By the 1920s his career had moved into the central financial administration of British India. A Council of State record of 24 March 1924 identifies him as a member of the Central Board of Revenue, and a government notification dated 29 March formally constituted the Board with Tottenham and Alan Hubert Lloyd as its two members. He subsequently became its senior member; this was the office recorded when he was appointed CIE in the 1925 New Year Honours and again when his knighthood was announced in 1931. Tottenham retired from the Indian Civil Service in 1933, at about the age of sixty.

==Pudukkottai==
Tottenham returned to public administration almost immediately.

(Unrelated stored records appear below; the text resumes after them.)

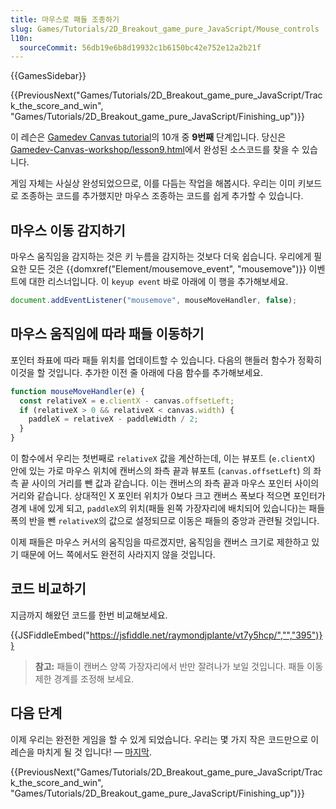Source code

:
 ```yaml
---
title: 마우스로 패들 조종하기
slug: Games/Tutorials/2D_Breakout_game_pure_JavaScript/Mouse_controls
l10n:
  sourceCommit: 56db19e6b8d19932c1b6150bc42e752e12a2b21f
---
```


{{GamesSidebar}}

{{PreviousNext("Games/Tutorials/2D_Breakout_game_pure_JavaScript/Track_the_score_and_win", "Games/Tutorials/2D_Breakout_game_pure_JavaScript/Finishing_up")}}

이 레슨은 [Gamedev Canvas tutorial](/ko/docs/Games/Tutorials/2D_Breakout_game_pure_JavaScript)의 10개 중 **9번째** 단계입니다. 당신은 [Gamedev-Canvas-workshop/lesson9.html](https://github.com/end3r/Gamedev-Canvas-workshop/blob/gh-pages/lesson09.html)에서 완성된 소스코드를 찾을 수 있습니다.

게임 자체는 사실상 완성되었으므로, 이를 다듬는 작업을 해봅시다. 우리는 이미 키보드로 조종하는 코드를 추가했지만 마우스 조종하는 코드를 쉽게 추가할 수 있습니다.

## 마우스 이동 감지하기

마우스 움직임을 감지하는 것은 키 누름을 감지하는 것보다 더욱 쉽습니다. 우리에게 필요한 모든 것은 {{domxref("Element/mousemove_event", "mousemove")}} 이벤트에 대한 리스너입니다. 이 `keyup event` 바로 아래에 이 행을 추가해보세요.

```js
document.addEventListener("mousemove", mouseMoveHandler, false);
```

## 마우스 움직임에 따라 패들 이동하기

포인터 좌표에 따라 패들 위치를 업데이트할 수 있습니다. 다음의 핸들러 함수가 정확히 이것을 할 것입니다. 추가한 이전 줄 아래에 다음 함수를 추가해보세요.

```js
function mouseMoveHandler(e) {
  const relativeX = e.clientX - canvas.offsetLeft;
  if (relativeX > 0 && relativeX < canvas.width) {
    paddleX = relativeX - paddleWidth / 2;
  }
}
```

이 함수에서 우리는 첫번째로 `relativeX` 값을 계산하는데, 이는 뷰포트 (`e.clientX`) 안에 있는 가로 마우스 위치에 캔버스의 좌측 끝과 뷰포트 (`canvas.offsetLeft`) 의 좌측 끝 사이의 거리를 뺀 값과 같습니다. 이는 캔버스의 좌측 끝과 마우스 포인터 사이의 거리와 같습니다. 상대적인 X 포인터 위치가 0보다 크고 캔버스 폭보다 적으면 포인터가 경계 내에 있게 되고, `paddleX`의 위치(패들 왼쪽 가장자리에 배치되어 있습니다)는 패들 폭의 반을 뺀 `relativeX`의 값으로 설정되므로 이동은 패들의 중앙과 관련될 것입니다.

이제 패들은 마우스 커서의 움직임을 따르겠지만, 움직임을 캔버스 크기로 제한하고 있기 때문에 어느 쪽에서도 완전히 사라지지 않을 것입니다.

## 코드 비교하기

지금까지 해왔던 코드를 한번 비교해보세요.

{{JSFiddleEmbed("https://jsfiddle.net/raymondjplante/vt7y5hcp/","","395")}}

> **참고:** 패들이 캔버스 양쪽 가장자리에서 반만 잘려나가 보일 것입니다. 패들 이동 제한 경계를 조정해 보세요.

## 다음 단계

이제 우리는 완전한 게임을 할 수 있게 되었습니다. 우리는 몇 가지 작은 코드만으로 이 레슨을 마치게 될 것 입니다! — [마지막](/ko/docs/Games/Tutorials/2D_Breakout_game_pure_JavaScript/Finishing_up).

{{PreviousNext("Games/Tutorials/2D_Breakout_game_pure_JavaScript/Track_the_score_and_win", "Games/Tutorials/2D_Breakout_game_pure_JavaScript/Finishing_up")}}
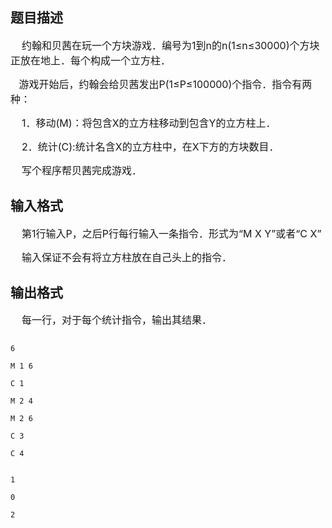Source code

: ## 题目描述

<div>
 <span style="font-size: medium">    约翰和贝茜在玩一个方块游戏．编号为1到n的n(1≤n≤30000)个方块正放在地上．每个构成一个立方柱．</span>
</div>
<div>
 <span style="font-size: medium">   游戏开始后，约翰会给贝茜发出P(1≤P≤100000)个指令．指令有两种：</span>
</div>
<div>
 <span style="font-size: medium">    1．移动(M)：将包含X的立方柱移动到包含Y的立方柱上．</span>
</div>
<div>
 <span style="font-size: medium">    2．统计(C):统计名含X的立方柱中，在X下方的方块数目．</span>
</div>
<div>
 <span style="font-size: medium">    写个程序帮贝茜完成游戏．</span>
</div>

## 输入格式

<div>
 <span style="font-size: medium">    第1行输入P，之后P行每行输入一条指令．形式为“M X Y”或者“C X”</span>
</div>
<div>
 <span style="font-size: medium">    输入保证不会有将立方柱放在自己头上的指令．</span>
</div>

## 输出格式

<div>
 <span style="font-size: medium">    每一行，对于每个统计指令，输出其结果．</span>
</div>

```input1
6
M 1 6
C 1
M 2 4
M 2 6
C 3
C 4
```
```output1
1
0
2
```
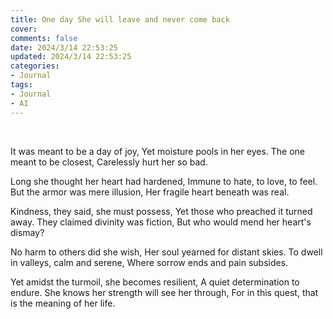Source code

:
 ```yaml
---
title: One day She will leave and never come back
cover: 
comments: false
date: 2024/3/14 22:53:25
updated: 2024/3/14 22:53:25
categories:
- Journal
tags:
- Journal
- AI
---
```


</br>

It was meant to be a day of joy,
Yet moisture pools in her eyes.
The one meant to be closest,
Carelessly hurt her so bad.

Long she thought her heart had hardened,
Immune to hate, to love, to feel.
But the armor was mere illusion,
Her fragile heart beneath was real.

Kindness, they said, she must possess,
Yet those who preached it turned away.
They claimed divinity was fiction,
But who would mend her heart's dismay?

No harm to others did she wish,
Her soul yearned for distant skies.
To dwell in valleys, calm and serene,
Where sorrow ends and pain subsides.

Yet amidst the turmoil, she becomes resilient,
A quiet determination to endure.
She knows her strength will see her through,
For in this quest, that is the meaning of her life.
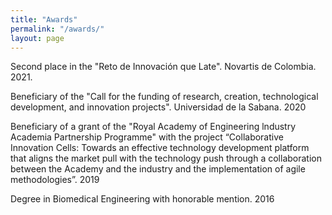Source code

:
 ```yaml
---
title: "Awards"
permalink: "/awards/"
layout: page
---
```


Second place in the "Reto de Innovación que Late". Novartis de Colombia. 2021. 

Beneficiary of the "Call for the funding of research, creation, technological development, and innovation projects". Universidad de la Sabana. 2020

Beneficiary of a grant of the "Royal Academy of Engineering lndustry Academia Partnership Programme" with the project “Collaborative Innovation Cells: Towards an effective technology development platform that aligns the market pull with the technology push through a collaboration between the Academy and the industry and the implementation of agile methodologies”. 2019

Degree in Biomedical Engineering with honorable mention. 2016
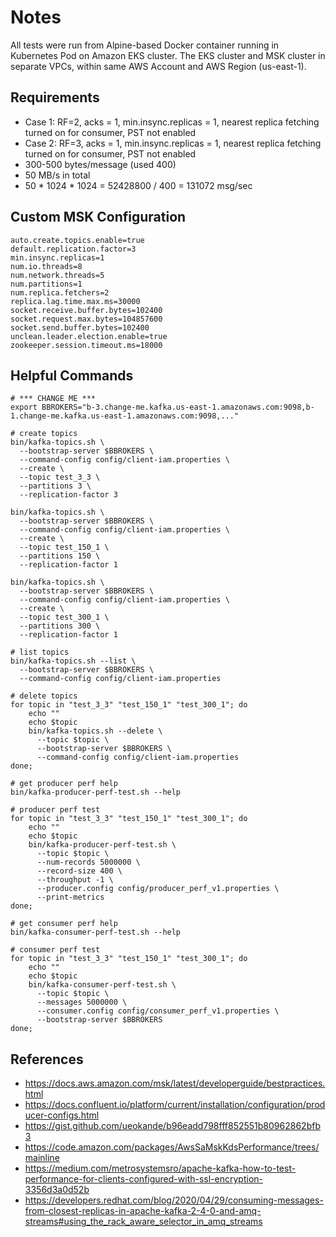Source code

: # Notes

All tests were run from Alpine-based Docker container running in Kubernetes Pod on Amazon EKS cluster. The EKS cluster and MSK cluster in separate VPCs, within same AWS Account and AWS Region (us-east-1).

## Requirements

- Case 1: RF=2, acks = 1, min.insync.replicas = 1, nearest replica fetching turned on for consumer, PST not enabled
- Case 2: RF=3, acks = 1, min.insync.replicas = 1, nearest replica fetching turned on for consumer, PST not enabled
- 300-500 bytes/message (used 400)
- 50 MB/s in total
- 50 * 1024 * 1024 = 52428800 / 400 = 131072 msg/sec

## Custom MSK Configuration

```properties
auto.create.topics.enable=true
default.replication.factor=3
min.insync.replicas=1
num.io.threads=8
num.network.threads=5
num.partitions=1
num.replica.fetchers=2
replica.lag.time.max.ms=30000
socket.receive.buffer.bytes=102400
socket.request.max.bytes=104857600
socket.send.buffer.bytes=102400
unclean.leader.election.enable=true
zookeeper.session.timeout.ms=18000
```
## Helpful Commands

```shell
# *** CHANGE ME ***
export BBROKERS="b-3.change-me.kafka.us-east-1.amazonaws.com:9098,b-1.change-me.kafka.us-east-1.amazonaws.com:9098,..."
```

```shell
# create topics
bin/kafka-topics.sh \
  --bootstrap-server $BBROKERS \
  --command-config config/client-iam.properties \
  --create \
  --topic test_3_3 \
  --partitions 3 \
  --replication-factor 3

bin/kafka-topics.sh \
  --bootstrap-server $BBROKERS \
  --command-config config/client-iam.properties \
  --create \
  --topic test_150_1 \
  --partitions 150 \
  --replication-factor 1

bin/kafka-topics.sh \
  --bootstrap-server $BBROKERS \
  --command-config config/client-iam.properties \
  --create \
  --topic test_300_1 \
  --partitions 300 \
  --replication-factor 1
```

```shell
# list topics
bin/kafka-topics.sh --list \
  --bootstrap-server $BBROKERS \
  --command-config config/client-iam.properties
```

```shell
# delete topics
for topic in "test_3_3" "test_150_1" "test_300_1"; do
    echo ""
    echo $topic
    bin/kafka-topics.sh --delete \
      --topic $topic \
      --bootstrap-server $BBROKERS \
      --command-config config/client-iam.properties
done;
```

```shell
# get producer perf help
bin/kafka-producer-perf-test.sh --help

# producer perf test
for topic in "test_3_3" "test_150_1" "test_300_1"; do
    echo ""
    echo $topic
    bin/kafka-producer-perf-test.sh \
      --topic $topic \
      --num-records 5000000 \
      --record-size 400 \
      --throughput -1 \
      --producer.config config/producer_perf_v1.properties \
      --print-metrics
done;
```

```shell
# get consumer perf help
bin/kafka-consumer-perf-test.sh --help

# consumer perf test
for topic in "test_3_3" "test_150_1" "test_300_1"; do
    echo ""
    echo $topic
    bin/kafka-consumer-perf-test.sh \
      --topic $topic \
      --messages 5000000 \
      --consumer.config config/consumer_perf_v1.properties \
      --bootstrap-server $BBROKERS
done;

```

## References

- <https://docs.aws.amazon.com/msk/latest/developerguide/bestpractices.html>
- <https://docs.confluent.io/platform/current/installation/configuration/producer-configs.html>
- <https://gist.github.com/ueokande/b96eadd798fff852551b80962862bfb3>
- <https://code.amazon.com/packages/AwsSaMskKdsPerformance/trees/mainline>
- <https://medium.com/metrosystemsro/apache-kafka-how-to-test-performance-for-clients-configured-with-ssl-encryption-3356d3a0d52b>
- <https://developers.redhat.com/blog/2020/04/29/consuming-messages-from-closest-replicas-in-apache-kafka-2-4-0-and-amq-streams#using_the_rack_aware_selector_in_amq_streams>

He succeeded B. G. Holdsworth as Administrator of Pudukkottai on 3 January 1934. The official state manual records two interruptions to his tenure: H. R. Bardswell acted as Administrator from 24 April until 24 October 1938, while R. Krishnamachariar was Administrator-in-charge from 29 January to 28 February 1940 during Tottenham's leave.

His years as Administrator coincided with a substantial programme of governmental change. The state manual devotes a continuous account to measures undertaken after January 1934 in revenue and irrigation, village improvement, agriculture, co-operation and famine relief, as well as changes concerning justice, local government, public health, education and archaeology. The period also left smaller traces in the state's public institutions. Tottenham formally opened the sports pavilion of Raja's College in November 1934, after its foundation stone had been laid the previous December during Holdsworth's administration.

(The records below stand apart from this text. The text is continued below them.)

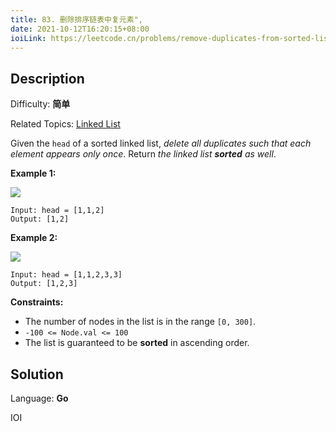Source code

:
 ```yaml
---
title: 83. 删除排序链表中复元素",
date: 2021-10-12T16:20:15+08:00
ioiLink: https://leetcode.cn/problems/remove-duplicates-from-sorted-list/
---
```


## Description

Difficulty: **简单**

Related Topics: [Linked List](https://leetcode.cn/tag/https://leetcode.cn/tag/linked-list//)


Given the `head` of a sorted linked list, _delete all duplicates such that each element appears only once_. Return _the linked list **sorted** as well_.

**Example 1:**

![](https://assets.leetcode.com/uploads/2021/01/04/list1.jpg)

```
Input: head = [1,1,2]
Output: [1,2]
```

**Example 2:**

![](https://assets.leetcode.com/uploads/2021/01/04/list2.jpg)

```
Input: head = [1,1,2,3,3]
Output: [1,2,3]
```

**Constraints:**

*   The number of nodes in the list is in the range `[0, 300]`.
*   `-100 <= Node.val <= 100`
*   The list is guaranteed to be **sorted** in ascending order.


## Solution

Language: **Go**

IOI
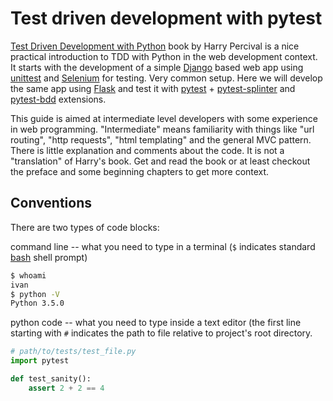 # Test driven development with pytest

[Test Driven Development with Python][book:TDDPy] book by  Harry Percival is a
nice practical introduction to TDD with Python in the web development context.
It starts with the development of a simple [Django][web:django] based web app
using [unittest][pydoc:unittest] and [Selenium][web:selenium] for testing. Very
common setup.  Here we will develop the same app using [Flask][web:flask] and
test it with [pytest][web:pytest] + [pytest-splinter][web:pytest-splinter]
and [pytest-bdd][web:pytest-bdd] extensions.

This guide is aimed at intermediate level developers with some experience in web
programming. "Intermediate" means familiarity with things like "url routing",
"http requests", "html templating" and the general MVC pattern.  There is little
explanation and comments about the code.  It is not a "translation" of Harry's
book.  Get and read the book or at least checkout the preface and some beginning
chapters to get more context.

[book:TDDPy]: http://chimera.labs.oreilly.com/books/1234000000754
[pydoc:unittest]: https://docs.python.org/3.5/library/unittest.html
[web:django]: https://www.djangoproject.com/
[web:flask]: http://flask.pocoo.org/
[web:selenium]: http://www.seleniumhq.org/
[web:pytest]: http://pytest.org/
[web:pytest-splinter]: https://pypi.python.org/pypi/pytest-splinter
[web:pytest-bdd]: https://pypi.python.org/pypi/pytest-bdd


## Conventions

There are two types of code blocks:

command line -- what you need to type in a terminal (`$` indicates standard
[bash][web:bash] shell prompt)

```bash
$ whoami
ivan
$ python -V
Python 3.5.0
```

python code -- what you need to type inside a text editor (the first line
starting with `#` indicates the path to file relative to project's root directory.

```python
# path/to/tests/test_file.py
import pytest

def test_sanity():
    assert 2 + 2 == 4
```

[web:bash]: https://www.gnu.org/software/bash/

Tottenham also took a personal interest in the archaeology of the state. In 1940, while near Kuruvikkondanpatti, he found a flake of cherty flint identified as an early Palaeolithic artefact made by the Clactonian technique. He presented the find to the State Museum at Pudukkottai. An archaeological survey of Pudukkottai undertaken in October 1945 likewise recorded that its work had been facilitated by Tottenham's hospitality and by the collaboration of K. R. Srinivasan, then curator of the State Museum.

The minority administration came to an end on 17 January 1944, when Rajagopala Tondaiman was formally invested with the ruling powers of the state. At the same durbar, the Raja invested Tottenham with the insignia of the office of Dewan, while Khan Bahadur P. Khalifulla Sahib and M. Paramasivam Pillai became First and Second Councillors respectively. Tottenham remained Dewan into 1946. An India Office file from that year records the appointment of P. Khalifulla to officiate as Dewan in his place.

==Reputation and legacy==
Writing after Indian independence, V. P. Menon described Pudukkottai as having been fortunate in the quality of its administration and singled out Tottenham, alongside A. Seshayya Sastri, as one of the state's outstanding administrators.

Tottenham's name also became associated with administrative office procedure in southern India. The 1991 District Census Handbook for Pudukkottai credited him with the compilation of the District Office Manual, describing it as a work subsequently followed throughout Tamil Nadu. His connection with Pudukkottai's cultural institutions is also preserved in the Government Museum at Thirukokarnam, where a portrait of him was recorded among the exhibits.

Tottenham died in 1946, aged seventy-three. (Note: Published reference works differ on the exact date of death. Burke's Peerage gives 13 November 1946, while other later compilations give 13 December 1946. The year alone is used here pending a contemporary record capable of resolving the discrepancy.)